"My best birth control now is just to leave the lights on"
About this Quote
The intent is classic Rivers: drag the listener into uncomfortable territory (age, attractiveness, sexual agency) and make the discomfort pay rent. She’s not just calling herself “unsexy.” She’s mocking a culture that treats women’s sexual worth like a product best viewed in flattering lighting, then quietly discontinued when it stops selling. The lights are both literal and metaphorical: exposure, judgment, the hard clarity society demands of women’s bodies while granting men a longer leash and softer focus.
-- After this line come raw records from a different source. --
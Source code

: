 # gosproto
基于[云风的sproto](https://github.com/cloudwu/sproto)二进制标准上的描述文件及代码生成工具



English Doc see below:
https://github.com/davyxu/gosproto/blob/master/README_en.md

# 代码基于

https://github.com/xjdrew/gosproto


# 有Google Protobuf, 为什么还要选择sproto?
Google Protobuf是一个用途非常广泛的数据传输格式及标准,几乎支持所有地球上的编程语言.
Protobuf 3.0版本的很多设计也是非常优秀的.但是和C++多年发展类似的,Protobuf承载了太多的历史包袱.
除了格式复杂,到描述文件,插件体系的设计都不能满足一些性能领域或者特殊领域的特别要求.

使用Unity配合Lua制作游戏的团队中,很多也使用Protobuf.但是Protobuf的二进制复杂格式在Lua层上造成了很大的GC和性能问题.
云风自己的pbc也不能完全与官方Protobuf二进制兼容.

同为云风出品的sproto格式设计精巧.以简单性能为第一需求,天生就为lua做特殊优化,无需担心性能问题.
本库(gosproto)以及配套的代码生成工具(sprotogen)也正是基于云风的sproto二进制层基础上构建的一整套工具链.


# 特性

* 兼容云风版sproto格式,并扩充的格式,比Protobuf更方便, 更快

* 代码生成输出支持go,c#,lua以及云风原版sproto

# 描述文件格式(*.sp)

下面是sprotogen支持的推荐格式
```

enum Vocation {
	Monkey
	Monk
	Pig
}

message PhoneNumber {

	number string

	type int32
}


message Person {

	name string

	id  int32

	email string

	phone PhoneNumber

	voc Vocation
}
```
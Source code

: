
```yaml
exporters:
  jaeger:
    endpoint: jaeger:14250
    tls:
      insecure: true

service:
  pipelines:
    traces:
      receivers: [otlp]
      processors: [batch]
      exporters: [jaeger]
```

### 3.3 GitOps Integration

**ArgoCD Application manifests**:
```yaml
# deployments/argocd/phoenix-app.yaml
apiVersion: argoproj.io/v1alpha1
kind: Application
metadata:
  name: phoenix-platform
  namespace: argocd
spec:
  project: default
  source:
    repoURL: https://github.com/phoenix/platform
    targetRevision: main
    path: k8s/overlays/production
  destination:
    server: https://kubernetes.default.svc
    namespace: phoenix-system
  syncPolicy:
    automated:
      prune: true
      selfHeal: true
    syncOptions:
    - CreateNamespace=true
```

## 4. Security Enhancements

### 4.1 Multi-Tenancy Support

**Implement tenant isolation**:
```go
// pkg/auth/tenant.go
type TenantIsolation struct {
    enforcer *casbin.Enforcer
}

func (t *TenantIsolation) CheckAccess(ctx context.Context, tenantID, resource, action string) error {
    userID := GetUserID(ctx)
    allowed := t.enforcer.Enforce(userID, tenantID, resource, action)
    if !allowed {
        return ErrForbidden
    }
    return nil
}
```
Context matters because Rivers built her career on turning taboo into material, especially around women’s aging and the entertainment industry’s cruelty. She made herself the punchline as a way to control the narrative before anyone else could. That’s the subtext power move: by saying it first, she keeps ownership of the insult, and by making it funny, she indicts the system that makes it legible.
Quote Details
| Topic | Witty One-Liners |
|---|---|
| Source | Help us find the source |
| Cite |
Citation Formats
APA Style (7th ed.)
Rivers, Joan. (2026, January 18). My best birth control now is just to leave the lights on. FixQuotes. https://fixquotes.com/quotes/my-best-birth-control-now-is-just-to-leave-the-19704/
Chicago Style
Rivers, Joan. "My best birth control now is just to leave the lights on." FixQuotes. January 18, 2026. https://fixquotes.com/quotes/my-best-birth-control-now-is-just-to-leave-the-19704/.
MLA Style (9th ed.)
"My best birth control now is just to leave the lights on." FixQuotes, 18 Jan. 2026, https://fixquotes.com/quotes/my-best-birth-control-now-is-just-to-leave-the-19704/. Accessed 12 Feb. 2026.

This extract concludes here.